A few years ago, my wife’s employer started to offer Roth 401(K) together with the traditional, pre-tax 401(K) plan. At that time we decided to continue funding the pre-tax 401(K) account and not contribute to the Roth account for the same reason I used to not covert existing Traditional IRA accounts into Roth. As you know, the biggest difference between a Roth 401(K) account and a Traditional 401(K) account is the former is funded with after-tax money while the latter is usually pre-tax up to a limit set by the IRA (the contribution limit for 401(K) is $17,500 in 2013). This means that, like Roth IRA, earnings in Roth 401(K) will also be tax free, as long as the distribution is made at least 5 years after the first contribution and the owner of the account is at least 59.5 years old.

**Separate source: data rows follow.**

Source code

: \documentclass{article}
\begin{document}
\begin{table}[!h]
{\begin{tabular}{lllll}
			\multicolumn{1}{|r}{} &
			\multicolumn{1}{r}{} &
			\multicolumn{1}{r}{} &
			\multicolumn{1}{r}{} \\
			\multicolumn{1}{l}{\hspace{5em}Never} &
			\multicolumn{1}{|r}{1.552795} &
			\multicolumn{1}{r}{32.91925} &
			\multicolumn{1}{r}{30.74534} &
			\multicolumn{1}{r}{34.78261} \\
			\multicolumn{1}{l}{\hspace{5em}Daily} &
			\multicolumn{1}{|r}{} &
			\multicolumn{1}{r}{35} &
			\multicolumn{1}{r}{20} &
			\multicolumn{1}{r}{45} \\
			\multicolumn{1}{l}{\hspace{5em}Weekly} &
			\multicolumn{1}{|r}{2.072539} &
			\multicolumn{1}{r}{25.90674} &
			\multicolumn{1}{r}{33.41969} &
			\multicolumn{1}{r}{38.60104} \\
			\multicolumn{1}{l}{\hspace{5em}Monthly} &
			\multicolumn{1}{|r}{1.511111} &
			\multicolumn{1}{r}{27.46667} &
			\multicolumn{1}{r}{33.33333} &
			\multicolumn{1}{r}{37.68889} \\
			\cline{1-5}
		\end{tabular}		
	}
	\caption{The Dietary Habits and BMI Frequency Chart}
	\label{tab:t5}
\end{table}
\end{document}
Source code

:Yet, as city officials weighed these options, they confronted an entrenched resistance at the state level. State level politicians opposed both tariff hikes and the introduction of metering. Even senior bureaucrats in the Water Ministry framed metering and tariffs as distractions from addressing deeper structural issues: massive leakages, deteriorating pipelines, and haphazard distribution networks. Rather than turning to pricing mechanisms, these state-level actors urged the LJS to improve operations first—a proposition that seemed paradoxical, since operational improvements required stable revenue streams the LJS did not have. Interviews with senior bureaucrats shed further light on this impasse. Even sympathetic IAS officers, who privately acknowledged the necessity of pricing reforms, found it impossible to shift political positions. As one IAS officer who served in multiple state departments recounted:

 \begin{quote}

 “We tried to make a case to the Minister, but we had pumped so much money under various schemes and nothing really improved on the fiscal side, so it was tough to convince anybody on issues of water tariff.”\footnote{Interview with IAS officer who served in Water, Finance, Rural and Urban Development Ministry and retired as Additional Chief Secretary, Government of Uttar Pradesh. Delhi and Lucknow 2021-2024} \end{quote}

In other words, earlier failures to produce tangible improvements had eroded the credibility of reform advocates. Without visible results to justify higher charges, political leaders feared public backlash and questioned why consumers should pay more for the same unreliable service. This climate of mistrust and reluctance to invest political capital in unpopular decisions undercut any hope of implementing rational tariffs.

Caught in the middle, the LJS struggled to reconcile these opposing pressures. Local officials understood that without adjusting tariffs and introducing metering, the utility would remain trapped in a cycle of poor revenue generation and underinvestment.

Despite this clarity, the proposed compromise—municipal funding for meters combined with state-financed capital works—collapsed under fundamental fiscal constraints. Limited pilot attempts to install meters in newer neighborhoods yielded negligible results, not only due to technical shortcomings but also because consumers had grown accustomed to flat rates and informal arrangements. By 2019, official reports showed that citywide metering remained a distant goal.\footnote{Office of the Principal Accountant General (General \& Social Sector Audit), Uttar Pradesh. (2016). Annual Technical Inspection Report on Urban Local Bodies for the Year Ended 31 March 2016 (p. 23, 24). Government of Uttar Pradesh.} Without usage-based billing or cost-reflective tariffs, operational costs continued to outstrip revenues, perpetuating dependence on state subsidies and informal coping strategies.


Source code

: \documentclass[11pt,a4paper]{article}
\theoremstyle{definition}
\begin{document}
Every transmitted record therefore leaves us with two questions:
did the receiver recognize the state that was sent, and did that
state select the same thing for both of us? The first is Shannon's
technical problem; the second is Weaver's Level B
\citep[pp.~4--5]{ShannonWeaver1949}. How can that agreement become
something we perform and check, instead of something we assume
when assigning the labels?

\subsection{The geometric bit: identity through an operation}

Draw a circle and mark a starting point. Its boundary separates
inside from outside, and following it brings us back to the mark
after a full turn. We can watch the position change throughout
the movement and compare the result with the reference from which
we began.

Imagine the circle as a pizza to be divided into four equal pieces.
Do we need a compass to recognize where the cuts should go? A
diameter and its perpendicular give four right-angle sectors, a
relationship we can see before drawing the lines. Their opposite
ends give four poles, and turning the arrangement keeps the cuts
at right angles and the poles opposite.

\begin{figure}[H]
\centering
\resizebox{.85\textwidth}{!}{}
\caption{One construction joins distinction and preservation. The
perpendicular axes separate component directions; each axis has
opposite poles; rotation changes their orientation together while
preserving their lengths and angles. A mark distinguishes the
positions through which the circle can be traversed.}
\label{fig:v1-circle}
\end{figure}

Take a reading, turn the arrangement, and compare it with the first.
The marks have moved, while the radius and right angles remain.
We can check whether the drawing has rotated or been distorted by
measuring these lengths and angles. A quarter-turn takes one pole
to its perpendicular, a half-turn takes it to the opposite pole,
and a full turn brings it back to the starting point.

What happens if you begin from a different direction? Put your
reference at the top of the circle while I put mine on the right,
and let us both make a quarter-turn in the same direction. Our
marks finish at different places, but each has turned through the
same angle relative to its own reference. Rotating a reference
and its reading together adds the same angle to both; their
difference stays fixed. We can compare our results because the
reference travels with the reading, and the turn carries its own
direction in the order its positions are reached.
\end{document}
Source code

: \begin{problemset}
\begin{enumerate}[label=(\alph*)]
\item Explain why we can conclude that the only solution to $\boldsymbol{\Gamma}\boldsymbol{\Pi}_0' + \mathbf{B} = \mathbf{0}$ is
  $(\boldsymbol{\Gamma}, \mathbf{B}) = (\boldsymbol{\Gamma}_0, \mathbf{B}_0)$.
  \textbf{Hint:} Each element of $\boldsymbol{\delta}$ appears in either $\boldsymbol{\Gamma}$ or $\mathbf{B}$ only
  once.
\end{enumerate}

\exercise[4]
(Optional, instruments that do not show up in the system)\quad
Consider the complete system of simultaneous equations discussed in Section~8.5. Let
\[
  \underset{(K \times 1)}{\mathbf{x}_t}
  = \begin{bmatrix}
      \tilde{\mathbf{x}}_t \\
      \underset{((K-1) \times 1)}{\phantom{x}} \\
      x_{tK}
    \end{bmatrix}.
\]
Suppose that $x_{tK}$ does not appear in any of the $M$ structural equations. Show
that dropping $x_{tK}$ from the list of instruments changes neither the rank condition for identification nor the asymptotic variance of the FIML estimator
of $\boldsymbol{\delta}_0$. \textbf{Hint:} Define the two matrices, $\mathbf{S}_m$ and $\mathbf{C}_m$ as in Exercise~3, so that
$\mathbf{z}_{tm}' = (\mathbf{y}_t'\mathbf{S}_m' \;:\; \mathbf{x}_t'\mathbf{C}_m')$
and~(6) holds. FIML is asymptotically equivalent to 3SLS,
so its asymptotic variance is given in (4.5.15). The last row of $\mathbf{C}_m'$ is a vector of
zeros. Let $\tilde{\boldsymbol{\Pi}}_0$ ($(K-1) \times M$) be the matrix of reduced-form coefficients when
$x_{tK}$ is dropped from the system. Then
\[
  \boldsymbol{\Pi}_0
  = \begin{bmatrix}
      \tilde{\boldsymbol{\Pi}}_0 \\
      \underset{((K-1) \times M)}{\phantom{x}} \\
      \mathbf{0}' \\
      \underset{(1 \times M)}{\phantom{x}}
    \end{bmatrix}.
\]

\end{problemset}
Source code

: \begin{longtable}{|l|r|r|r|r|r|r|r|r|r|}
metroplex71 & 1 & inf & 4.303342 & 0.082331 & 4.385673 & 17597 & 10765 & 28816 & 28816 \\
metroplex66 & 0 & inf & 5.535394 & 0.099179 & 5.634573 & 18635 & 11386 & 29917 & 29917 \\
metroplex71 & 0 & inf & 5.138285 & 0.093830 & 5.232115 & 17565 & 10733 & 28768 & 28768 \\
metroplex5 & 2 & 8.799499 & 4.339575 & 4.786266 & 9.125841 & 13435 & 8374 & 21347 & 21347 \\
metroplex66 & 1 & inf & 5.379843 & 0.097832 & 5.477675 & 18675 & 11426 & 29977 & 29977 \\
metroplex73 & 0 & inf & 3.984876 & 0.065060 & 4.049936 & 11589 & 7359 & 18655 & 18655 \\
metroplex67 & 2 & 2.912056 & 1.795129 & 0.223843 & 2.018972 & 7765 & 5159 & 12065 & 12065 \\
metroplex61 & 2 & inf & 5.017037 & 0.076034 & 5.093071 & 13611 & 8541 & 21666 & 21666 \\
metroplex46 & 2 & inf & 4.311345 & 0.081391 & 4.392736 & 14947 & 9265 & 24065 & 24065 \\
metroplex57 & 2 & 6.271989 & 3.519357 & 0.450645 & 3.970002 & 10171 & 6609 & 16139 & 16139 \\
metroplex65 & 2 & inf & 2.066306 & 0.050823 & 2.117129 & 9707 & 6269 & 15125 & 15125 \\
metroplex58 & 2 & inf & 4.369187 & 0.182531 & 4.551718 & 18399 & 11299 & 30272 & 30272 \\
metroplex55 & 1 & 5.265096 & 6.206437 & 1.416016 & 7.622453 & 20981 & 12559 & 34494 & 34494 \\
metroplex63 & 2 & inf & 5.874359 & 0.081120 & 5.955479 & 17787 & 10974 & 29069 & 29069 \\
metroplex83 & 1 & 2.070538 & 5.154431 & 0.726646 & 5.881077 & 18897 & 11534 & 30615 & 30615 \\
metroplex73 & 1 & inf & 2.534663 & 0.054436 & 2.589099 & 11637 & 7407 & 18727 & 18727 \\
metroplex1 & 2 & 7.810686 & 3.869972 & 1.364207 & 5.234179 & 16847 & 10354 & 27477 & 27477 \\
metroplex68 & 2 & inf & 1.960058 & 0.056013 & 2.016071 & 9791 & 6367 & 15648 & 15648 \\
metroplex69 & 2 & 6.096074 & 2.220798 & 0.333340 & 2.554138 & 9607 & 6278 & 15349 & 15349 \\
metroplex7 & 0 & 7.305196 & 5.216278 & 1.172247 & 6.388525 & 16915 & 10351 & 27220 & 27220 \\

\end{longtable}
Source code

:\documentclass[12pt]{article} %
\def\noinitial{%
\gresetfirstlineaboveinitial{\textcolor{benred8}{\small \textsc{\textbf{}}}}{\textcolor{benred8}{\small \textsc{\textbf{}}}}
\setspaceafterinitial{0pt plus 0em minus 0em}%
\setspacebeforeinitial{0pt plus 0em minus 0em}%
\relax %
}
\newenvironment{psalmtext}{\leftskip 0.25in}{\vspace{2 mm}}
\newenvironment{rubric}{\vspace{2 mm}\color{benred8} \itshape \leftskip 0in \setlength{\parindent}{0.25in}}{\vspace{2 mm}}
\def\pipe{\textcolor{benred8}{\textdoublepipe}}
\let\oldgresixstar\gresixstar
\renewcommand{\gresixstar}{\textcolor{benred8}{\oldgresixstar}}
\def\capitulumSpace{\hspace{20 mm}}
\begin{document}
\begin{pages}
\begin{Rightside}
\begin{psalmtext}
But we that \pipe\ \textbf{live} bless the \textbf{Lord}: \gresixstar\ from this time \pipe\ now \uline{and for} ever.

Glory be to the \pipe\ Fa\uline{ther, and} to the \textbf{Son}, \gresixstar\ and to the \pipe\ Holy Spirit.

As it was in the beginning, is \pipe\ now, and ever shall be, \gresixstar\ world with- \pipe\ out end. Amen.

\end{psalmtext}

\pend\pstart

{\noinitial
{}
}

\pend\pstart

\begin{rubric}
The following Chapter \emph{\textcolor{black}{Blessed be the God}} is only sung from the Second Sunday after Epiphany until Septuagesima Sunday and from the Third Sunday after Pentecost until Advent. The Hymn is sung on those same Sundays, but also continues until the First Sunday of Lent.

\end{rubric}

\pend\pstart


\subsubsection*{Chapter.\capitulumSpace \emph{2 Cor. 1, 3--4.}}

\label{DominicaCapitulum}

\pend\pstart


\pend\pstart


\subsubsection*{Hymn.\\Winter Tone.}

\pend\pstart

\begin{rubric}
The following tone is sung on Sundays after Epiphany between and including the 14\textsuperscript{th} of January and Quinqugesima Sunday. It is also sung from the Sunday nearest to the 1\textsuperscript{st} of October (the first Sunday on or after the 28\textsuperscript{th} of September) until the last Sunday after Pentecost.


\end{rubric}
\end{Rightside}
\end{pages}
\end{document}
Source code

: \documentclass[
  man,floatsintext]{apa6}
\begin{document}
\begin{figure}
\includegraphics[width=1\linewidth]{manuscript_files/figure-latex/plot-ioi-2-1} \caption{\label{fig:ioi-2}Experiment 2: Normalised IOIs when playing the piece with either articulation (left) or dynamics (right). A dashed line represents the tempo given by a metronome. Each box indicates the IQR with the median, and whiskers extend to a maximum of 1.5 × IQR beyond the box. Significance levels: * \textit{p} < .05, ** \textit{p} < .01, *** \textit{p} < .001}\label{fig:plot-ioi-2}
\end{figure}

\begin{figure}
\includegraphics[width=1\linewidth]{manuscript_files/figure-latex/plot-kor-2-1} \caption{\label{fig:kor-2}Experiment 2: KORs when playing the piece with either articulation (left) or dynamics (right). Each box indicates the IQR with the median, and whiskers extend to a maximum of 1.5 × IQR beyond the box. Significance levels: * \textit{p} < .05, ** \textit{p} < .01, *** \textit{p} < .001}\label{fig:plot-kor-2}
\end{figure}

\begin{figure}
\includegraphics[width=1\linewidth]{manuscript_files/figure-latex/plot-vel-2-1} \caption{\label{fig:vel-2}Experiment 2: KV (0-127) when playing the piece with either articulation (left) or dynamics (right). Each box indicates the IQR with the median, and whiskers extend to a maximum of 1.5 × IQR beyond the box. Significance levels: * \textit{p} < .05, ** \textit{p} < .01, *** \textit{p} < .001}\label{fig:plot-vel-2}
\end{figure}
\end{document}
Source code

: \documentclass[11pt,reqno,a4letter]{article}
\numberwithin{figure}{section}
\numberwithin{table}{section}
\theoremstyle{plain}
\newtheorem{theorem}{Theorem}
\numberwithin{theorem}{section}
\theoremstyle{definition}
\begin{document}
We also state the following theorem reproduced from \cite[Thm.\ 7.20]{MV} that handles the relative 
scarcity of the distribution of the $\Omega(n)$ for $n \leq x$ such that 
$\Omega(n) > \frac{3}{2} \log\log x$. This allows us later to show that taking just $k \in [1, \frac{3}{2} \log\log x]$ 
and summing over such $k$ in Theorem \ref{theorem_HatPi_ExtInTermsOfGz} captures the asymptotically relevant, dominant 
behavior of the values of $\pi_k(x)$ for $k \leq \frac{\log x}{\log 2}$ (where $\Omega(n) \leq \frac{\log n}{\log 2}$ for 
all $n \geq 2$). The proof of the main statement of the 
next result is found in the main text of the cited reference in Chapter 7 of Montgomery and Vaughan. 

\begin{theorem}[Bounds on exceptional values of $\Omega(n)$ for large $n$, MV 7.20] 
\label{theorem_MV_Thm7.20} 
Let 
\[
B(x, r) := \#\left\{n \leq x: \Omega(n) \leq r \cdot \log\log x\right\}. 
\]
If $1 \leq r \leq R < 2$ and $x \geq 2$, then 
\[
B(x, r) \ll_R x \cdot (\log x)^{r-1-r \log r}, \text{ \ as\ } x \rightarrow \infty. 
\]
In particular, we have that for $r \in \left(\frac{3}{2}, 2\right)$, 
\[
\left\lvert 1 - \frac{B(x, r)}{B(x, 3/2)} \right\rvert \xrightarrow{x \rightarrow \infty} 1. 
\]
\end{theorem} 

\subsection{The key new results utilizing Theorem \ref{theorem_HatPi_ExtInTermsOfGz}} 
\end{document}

The biggest advantage of a Roth 401(K) is that earnings will not be taxed, which is also precisely the reason I decided to convert our new Traditional IRA accounts into Roth. But what has prevented us from contributing to Roth 401(K) when it became available was the consideration of whether to pay taxes now or in the future. This is not an issue when choosing between Traditional IRA and Roth IRA because we can only make after-tax contributions. It makes no difference on our current tax situation whether to Traditional or to Roth. However, since earnings in Roth IRA are also not taxed in the future either, the choice is quite obvious. In the case of Roth and Traditional 401(K), tax comes into play as the former is post-tax and the latter is pre-tax. By contributing into pre-tax 401(K) plans, we can lower our current Adjusted Gross Income (AGI) by $35,000 per year if we max out, which we will do, and that will in turn reduce our tax liability. If on the other hand, we choose Roth 401(K), then our tax bill will go up. Even though the increased income may not be enough to push us into the next tax bracket, we will pay more taxes now for sure, in exchange for not paying taxes late in the future. The debate is whether to pay taxes now or in the future.

There’s obviously no way for us to know what the tax rates will be likely 20 or 30 years from now, so our deliberation was based entirely on assumptions. As I mentioned earlier, at the time when we retire, our sources of income will mainly come from 1) Social Security; 2) 401(K)s; 3) IRAs; and 4) other savings in non-retirement accounts. Except distributions from Roth IRAs, which accounts for only a small portion of our retirement savings, distributions from other sources will be taxed as regular income later. Even though we have been saving quite aggressively, my guess is that when we retire, our income will be lower than our salaries, which, hopefully, will continue to grow as long as we work. If this will be the case, then it makes sense to defer paying taxes to a later time by contributing pre-tax dollars to Traditional 401(K), especially that now we are able to fund Roth IRAs.

While the consideration of taxes is valid for us, Roth 401(K) is still quite attractive for 1) tax free distributions will give us more flexibility in the future (after-tax dollars are better than pre-tax dollars?); 2) Roth 401(K) can be rolled over into Roth IRA upon termination of employment, but not the Traditional 401(K).
This year, my employer switched from its self-managed 401(K) plan to the plan managed by Fidelity and one new feature came with the switch is Roth 401(K). As a part of the changes I made in 2013 on how we invest, I decided to also contribute to Roth 401(K). I didn’t make the full switch from Traditional to Roth 401(K), but only a third of the total amount allowed this year. That will exceed the Roth IRA limit. By participating in both Roth and Traditional 401(K), I won’t increase our taxable income too much now and get the benefit of tax free distributions in the future.

Are you also using Roth 401(K)? Yes or no, what are your reasons of using or not using it?